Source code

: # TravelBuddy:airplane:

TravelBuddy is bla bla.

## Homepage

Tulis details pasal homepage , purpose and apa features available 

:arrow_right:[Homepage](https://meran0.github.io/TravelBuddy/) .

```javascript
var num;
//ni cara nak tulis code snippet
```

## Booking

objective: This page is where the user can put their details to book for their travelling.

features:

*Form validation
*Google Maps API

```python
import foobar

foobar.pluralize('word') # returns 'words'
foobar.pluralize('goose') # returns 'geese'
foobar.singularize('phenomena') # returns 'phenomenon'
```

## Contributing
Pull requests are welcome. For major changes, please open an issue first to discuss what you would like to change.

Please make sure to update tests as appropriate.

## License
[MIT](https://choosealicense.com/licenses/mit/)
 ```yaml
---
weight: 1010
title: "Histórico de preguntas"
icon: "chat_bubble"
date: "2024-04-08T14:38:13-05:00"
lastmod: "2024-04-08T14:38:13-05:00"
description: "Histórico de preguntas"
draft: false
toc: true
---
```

**REQUIREMENT**
Where the string "pluralize" appears in a line of the listing, copy that line.

**SOLUTION FOR THIS PROBLEM**
foobar.pluralize('word') # returns 'words'
foobar.pluralize('goose') # returns 'geese'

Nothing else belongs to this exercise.